▶ **What to produce**
This task calls for the lines below starting at the one containing "bag values subtracted.)" and ending at the one containing "[**Advent Calendar 2019**](/blog/advent-calendar-2019)", repeated exactly with both ends kept and pictures left out.

[Plain-text document sources]
______

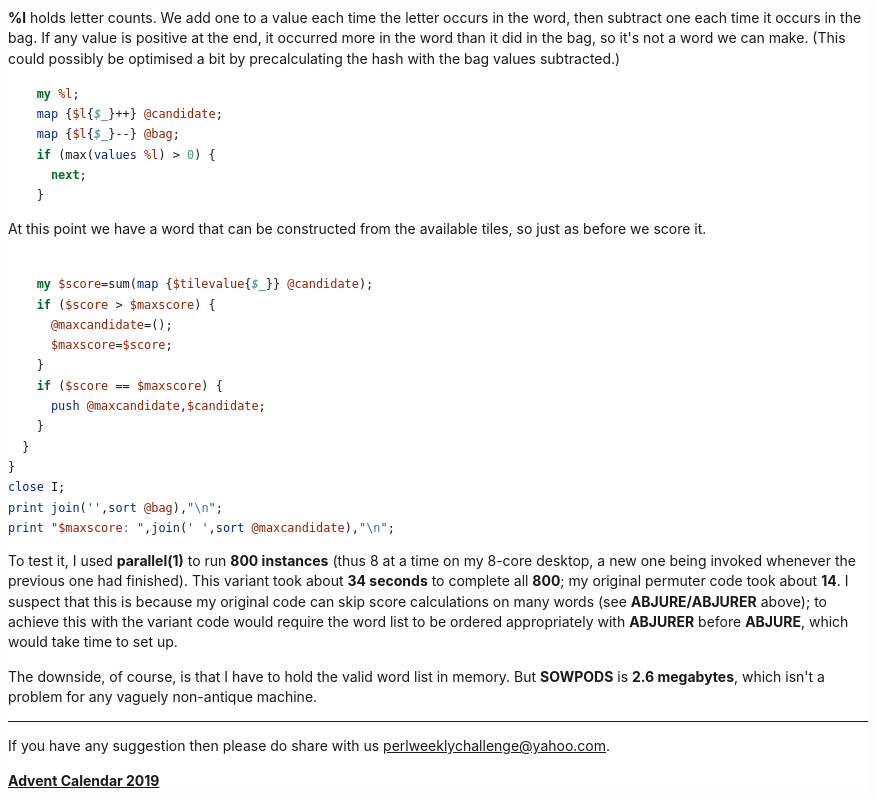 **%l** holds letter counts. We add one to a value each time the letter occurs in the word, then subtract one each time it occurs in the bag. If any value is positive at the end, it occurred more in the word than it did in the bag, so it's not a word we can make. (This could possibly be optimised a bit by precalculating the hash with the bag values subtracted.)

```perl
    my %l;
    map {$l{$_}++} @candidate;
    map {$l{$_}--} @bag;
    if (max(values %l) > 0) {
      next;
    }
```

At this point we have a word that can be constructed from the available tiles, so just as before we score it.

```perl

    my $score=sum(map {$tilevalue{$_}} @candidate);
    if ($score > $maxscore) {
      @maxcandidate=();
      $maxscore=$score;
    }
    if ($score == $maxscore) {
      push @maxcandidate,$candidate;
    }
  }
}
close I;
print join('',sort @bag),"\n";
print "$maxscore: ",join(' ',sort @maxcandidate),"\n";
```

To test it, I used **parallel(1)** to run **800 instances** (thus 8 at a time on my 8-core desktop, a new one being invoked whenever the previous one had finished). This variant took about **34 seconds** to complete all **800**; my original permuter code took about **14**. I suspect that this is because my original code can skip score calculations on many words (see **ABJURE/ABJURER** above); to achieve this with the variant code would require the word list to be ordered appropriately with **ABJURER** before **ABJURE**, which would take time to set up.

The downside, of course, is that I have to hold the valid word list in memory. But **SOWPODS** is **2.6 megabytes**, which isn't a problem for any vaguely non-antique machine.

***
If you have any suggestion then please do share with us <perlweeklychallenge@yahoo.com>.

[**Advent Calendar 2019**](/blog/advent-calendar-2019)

______

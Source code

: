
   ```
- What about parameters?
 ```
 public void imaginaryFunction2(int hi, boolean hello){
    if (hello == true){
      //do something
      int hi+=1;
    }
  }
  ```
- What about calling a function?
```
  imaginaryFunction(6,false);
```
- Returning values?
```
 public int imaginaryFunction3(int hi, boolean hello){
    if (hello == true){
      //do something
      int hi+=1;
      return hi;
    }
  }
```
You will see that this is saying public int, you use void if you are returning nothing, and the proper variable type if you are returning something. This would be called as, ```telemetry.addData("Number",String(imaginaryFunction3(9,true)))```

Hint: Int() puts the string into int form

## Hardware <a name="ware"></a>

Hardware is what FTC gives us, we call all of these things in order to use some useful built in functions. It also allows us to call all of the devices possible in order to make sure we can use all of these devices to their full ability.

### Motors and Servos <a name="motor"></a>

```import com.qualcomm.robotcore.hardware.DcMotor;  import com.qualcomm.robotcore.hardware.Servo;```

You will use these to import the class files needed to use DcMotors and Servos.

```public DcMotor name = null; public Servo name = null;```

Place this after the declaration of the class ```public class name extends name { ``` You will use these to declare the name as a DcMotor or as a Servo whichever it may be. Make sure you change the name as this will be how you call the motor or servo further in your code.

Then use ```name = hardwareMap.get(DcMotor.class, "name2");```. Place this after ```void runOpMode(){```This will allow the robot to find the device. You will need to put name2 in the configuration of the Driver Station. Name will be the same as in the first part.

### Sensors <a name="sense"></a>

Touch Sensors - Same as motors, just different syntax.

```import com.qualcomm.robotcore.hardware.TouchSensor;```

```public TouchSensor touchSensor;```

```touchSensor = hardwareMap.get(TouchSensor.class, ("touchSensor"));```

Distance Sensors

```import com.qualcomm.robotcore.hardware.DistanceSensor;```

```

______

▶ **Response to this task**
 **%l** holds letter counts. We add one to a value each time the letter occurs in the word, then subtract one each time it occurs in the bag. If any value is positive at the end, it occurred more in the word than it did in the bag, so it's not a word we can make. (This could possibly be optimised a bit by precalculating the hash with the bag values subtracted.)

```perl
    my %l;
    map {$l{$_}++} @candidate;
    map {$l{$_}--} @bag;
    if (max(values %l) > 0) {
      next;
    }
```

At this point we have a word that can be constructed from the available tiles, so just as before we score it.

```perl

    my $score=sum(map {$tilevalue{$_}} @candidate);
    if ($score > $maxscore) {
      @maxcandidate=();
      $maxscore=$score;
    }
    if ($score == $maxscore) {
      push @maxcandidate,$candidate;
    }
  }
}
close I;
print join('',sort @bag),"\n";
print "$maxscore: ",join(' ',sort @maxcandidate),"\n";
```

To test it, I used **parallel(1)** to run **800 instances** (thus 8 at a time on my 8-core desktop, a new one being invoked whenever the previous one had finished). This variant took about **34 seconds** to complete all **800**; my original permuter code took about **14**. I suspect that this is because my original code can skip score calculations on many words (see **ABJURE/ABJURER** above); to achieve this with the variant code would require the word list to be ordered appropriately with **ABJURER** before **ABJURE**, which would take time to set up.

The downside, of course, is that I have to hold the valid word list in memory. But **SOWPODS** is **2.6 megabytes**, which isn't a problem for any vaguely non-antique machine.

***
If you have any suggestion then please do share with us <perlweeklychallenge@yahoo.com>.

[**Advent Calendar 2019**](/blog/advent-calendar-2019)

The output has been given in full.